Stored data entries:

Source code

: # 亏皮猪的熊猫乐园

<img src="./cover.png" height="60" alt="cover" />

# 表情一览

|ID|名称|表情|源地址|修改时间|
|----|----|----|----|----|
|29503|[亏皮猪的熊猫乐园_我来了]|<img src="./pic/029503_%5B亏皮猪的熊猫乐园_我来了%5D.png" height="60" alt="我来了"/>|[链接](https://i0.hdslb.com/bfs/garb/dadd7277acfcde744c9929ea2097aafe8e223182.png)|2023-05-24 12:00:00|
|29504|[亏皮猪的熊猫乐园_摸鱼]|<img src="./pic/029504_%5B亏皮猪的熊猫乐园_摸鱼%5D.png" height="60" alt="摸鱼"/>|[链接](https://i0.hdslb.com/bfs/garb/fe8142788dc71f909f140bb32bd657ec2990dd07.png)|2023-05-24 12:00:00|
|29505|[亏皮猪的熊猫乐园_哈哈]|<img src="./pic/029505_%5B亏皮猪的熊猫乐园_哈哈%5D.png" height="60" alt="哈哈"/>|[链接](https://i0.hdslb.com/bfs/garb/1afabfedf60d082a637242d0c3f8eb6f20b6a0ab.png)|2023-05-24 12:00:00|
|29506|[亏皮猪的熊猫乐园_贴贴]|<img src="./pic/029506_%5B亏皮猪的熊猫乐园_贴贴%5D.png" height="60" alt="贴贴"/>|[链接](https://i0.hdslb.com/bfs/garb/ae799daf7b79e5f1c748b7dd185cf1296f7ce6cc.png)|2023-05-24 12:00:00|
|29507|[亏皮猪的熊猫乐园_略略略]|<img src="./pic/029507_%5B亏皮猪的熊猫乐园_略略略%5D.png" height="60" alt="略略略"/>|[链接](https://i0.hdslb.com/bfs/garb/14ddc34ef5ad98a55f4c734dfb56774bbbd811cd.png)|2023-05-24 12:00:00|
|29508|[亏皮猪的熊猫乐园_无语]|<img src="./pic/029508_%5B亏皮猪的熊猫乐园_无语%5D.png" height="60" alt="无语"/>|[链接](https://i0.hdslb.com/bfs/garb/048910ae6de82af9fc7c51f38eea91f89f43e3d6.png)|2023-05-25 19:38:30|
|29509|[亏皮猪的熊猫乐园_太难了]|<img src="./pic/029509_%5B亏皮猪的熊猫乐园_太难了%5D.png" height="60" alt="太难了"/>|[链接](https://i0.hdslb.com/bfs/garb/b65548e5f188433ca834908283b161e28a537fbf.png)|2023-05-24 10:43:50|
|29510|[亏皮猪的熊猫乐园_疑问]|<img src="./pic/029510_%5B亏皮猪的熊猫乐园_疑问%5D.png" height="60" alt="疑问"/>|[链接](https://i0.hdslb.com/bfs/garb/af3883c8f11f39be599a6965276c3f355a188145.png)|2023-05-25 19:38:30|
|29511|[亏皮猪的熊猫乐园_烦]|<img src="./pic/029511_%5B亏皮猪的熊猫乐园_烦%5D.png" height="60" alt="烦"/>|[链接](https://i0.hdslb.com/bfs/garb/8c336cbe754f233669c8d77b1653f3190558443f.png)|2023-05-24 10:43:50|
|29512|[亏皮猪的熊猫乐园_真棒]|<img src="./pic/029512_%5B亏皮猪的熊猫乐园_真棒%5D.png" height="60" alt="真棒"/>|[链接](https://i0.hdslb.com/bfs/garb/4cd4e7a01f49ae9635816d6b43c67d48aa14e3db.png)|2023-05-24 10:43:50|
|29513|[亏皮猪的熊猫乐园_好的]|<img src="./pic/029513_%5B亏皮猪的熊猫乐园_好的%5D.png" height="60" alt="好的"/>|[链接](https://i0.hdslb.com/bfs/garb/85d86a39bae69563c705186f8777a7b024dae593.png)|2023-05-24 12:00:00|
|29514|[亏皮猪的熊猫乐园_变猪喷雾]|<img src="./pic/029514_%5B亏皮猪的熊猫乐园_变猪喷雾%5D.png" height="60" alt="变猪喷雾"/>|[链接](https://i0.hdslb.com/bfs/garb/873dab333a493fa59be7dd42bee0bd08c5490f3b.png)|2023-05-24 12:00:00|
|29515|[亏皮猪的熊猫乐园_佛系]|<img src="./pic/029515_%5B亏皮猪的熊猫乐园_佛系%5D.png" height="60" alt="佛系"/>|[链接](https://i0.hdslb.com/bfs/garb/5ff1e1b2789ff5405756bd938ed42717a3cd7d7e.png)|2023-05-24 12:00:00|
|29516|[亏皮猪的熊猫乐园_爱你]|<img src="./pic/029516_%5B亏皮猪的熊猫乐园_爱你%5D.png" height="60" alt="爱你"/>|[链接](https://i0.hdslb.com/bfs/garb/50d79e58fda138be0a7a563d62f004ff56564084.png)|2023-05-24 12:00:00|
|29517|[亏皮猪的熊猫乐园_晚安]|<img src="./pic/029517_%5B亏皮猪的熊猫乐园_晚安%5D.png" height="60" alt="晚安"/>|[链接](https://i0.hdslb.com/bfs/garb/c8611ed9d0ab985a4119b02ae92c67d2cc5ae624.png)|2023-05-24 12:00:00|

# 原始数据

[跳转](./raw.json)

WORK INSTRUCTION: Exact copies of all the records are required.

FINISHED EXERCISE:
Source code

: # 亏皮猪的熊猫乐园

<img src="./cover.png" height="60" alt="cover" />

# 表情一览

|ID|名称|表情|源地址|修改时间|
|----|----|----|----|----|
|29503|[亏皮猪的熊猫乐园_我来了]|<img src="./pic/029503_%5B亏皮猪的熊猫乐园_我来了%5D.png" height="60" alt="我来了"/>|[链接](https://i0.hdslb.com/bfs/garb/dadd7277acfcde744c9929ea2097aafe8e223182.png)|2023-05-24 12:00:00|
|29504|[亏皮猪的熊猫乐园_摸鱼]|<img src="./pic/029504_%5B亏皮猪的熊猫乐园_摸鱼%5D.png" height="60" alt="摸鱼"/>|[链接](https://i0.hdslb.com/bfs/garb/fe8142788dc71f909f140bb32bd657ec2990dd07.png)|2023-05-24 12:00:00|
|29505|[亏皮猪的熊猫乐园_哈哈]|<img src="./pic/029505_%5B亏皮猪的熊猫乐园_哈哈%5D.png" height="60" alt="哈哈"/>|[链接](https://i0.hdslb.com/bfs/garb/1afabfedf60d082a637242d0c3f8eb6f20b6a0ab.png)|2023-05-24 12:00:00|
|29506|[亏皮猪的熊猫乐园_贴贴]|<img src="./pic/029506_%5B亏皮猪的熊猫乐园_贴贴%5D.png" height="60" alt="贴贴"/>|[链接](https://i0.hdslb.com/bfs/garb/ae799daf7b79e5f1c748b7dd185cf1296f7ce6cc.png)|2023-05-24 12:00:00|
|29507|[亏皮猪的熊猫乐园_略略略]|<img src="./pic/029507_%5B亏皮猪的熊猫乐园_略略略%5D.png" height="60" alt="略略略"/>|[链接](https://i0.hdslb.com/bfs/garb/14ddc34ef5ad98a55f4c734dfb56774bbbd811cd.png)|2023-05-24 12:00:00|
|29508|[亏皮猪的熊猫乐园_无语]|<img src="./pic/029508_%5B亏皮猪的熊猫乐园_无语%5D.png" height="60" alt="无语"/>|[链接](https://i0.hdslb.com/bfs/garb/048910ae6de82af9fc7c51f38eea91f89f43e3d6.png)|2023-05-25 19:38:30|
|29509|[亏皮猪的熊猫乐园_太难了]|<img src="./pic/029509_%5B亏皮猪的熊猫乐园_太难了%5D.png" height="60" alt="太难了"/>|[链接](https://i0.hdslb.com/bfs/garb/b65548e5f188433ca834908283b161e28a537fbf.png)|2023-05-24 10:43:50|
|29510|[亏皮猪的熊猫乐园_疑问]|<img src="./pic/029510_%5B亏皮猪的熊猫乐园_疑问%5D.png" height="60" alt="疑问"/>|[链接](https://i0.hdslb.com/bfs/garb/af3883c8f11f39be599a6965276c3f355a188145.png)|2023-05-25 19:38:30|
|29511|[亏皮猪的熊猫乐园_烦]|<img src="./pic/029511_%5B亏皮猪的熊猫乐园_烦%5D.png" height="60" alt="烦"/>|[链接](https://i0.hdslb.com/bfs/garb/8c336cbe754f233669c8d77b1653f3190558443f.png)|2023-05-24 10:43:50|
|29512|[亏皮猪的熊猫乐园_真棒]|<img src="./pic/029512_%5B亏皮猪的熊猫乐园_真棒%5D.png" height="60" alt="真棒"/>|[链接](https://i0.hdslb.com/bfs/garb/4cd4e7a01f49ae9635816d6b43c67d48aa14e3db.png)|2023-05-24 10:43:50|
|29513|[亏皮猪的熊猫乐园_好的]|<img src="./pic/029513_%5B亏皮猪的熊猫乐园_好的%5D.png" height="60" alt="好的"/>|[链接](https://i0.hdslb.com/bfs/garb/85d86a39bae69563c705186f8777a7b024dae593.png)|2023-05-24 12:00:00|
|29514|[亏皮猪的熊猫乐园_变猪喷雾]|<img src="./pic/029514_%5B亏皮猪的熊猫乐园_变猪喷雾%5D.png" height="60" alt="变猪喷雾"/>|[链接](https://i0.hdslb.com/bfs/garb/873dab333a493fa59be7dd42bee0bd08c5490f3b.png)|2023-05-24 12:00:00|
|29515|[亏皮猪的熊猫乐园_佛系]|<img src="./pic/029515_%5B亏皮猪的熊猫乐园_佛系%5D.png" height="60" alt="佛系"/>|[链接](https://i0.hdslb.com/bfs/garb/5ff1e1b2789ff5405756bd938ed42717a3cd7d7e.png)|2023-05-24 12:00:00|
|29516|[亏皮猪的熊猫乐园_爱你]|<img src="./pic/029516_%5B亏皮猪的熊猫乐园_爱你%5D.png" height="60" alt="爱你"/>|[链接](https://i0.hdslb.com/bfs/garb/50d79e58fda138be0a7a563d62f004ff56564084.png)|2023-05-24 12:00:00|
|29517|[亏皮猪的熊猫乐园_晚安]|<img src="./pic/029517_%5B亏皮猪的熊猫乐园_晚安%5D.png" height="60" alt="晚安"/>|[链接](https://i0.hdslb.com/bfs/garb/c8611ed9d0ab985a4119b02ae92c67d2cc5ae624.png)|2023-05-24 12:00:00|

# 原始数据

[跳转](./raw.json)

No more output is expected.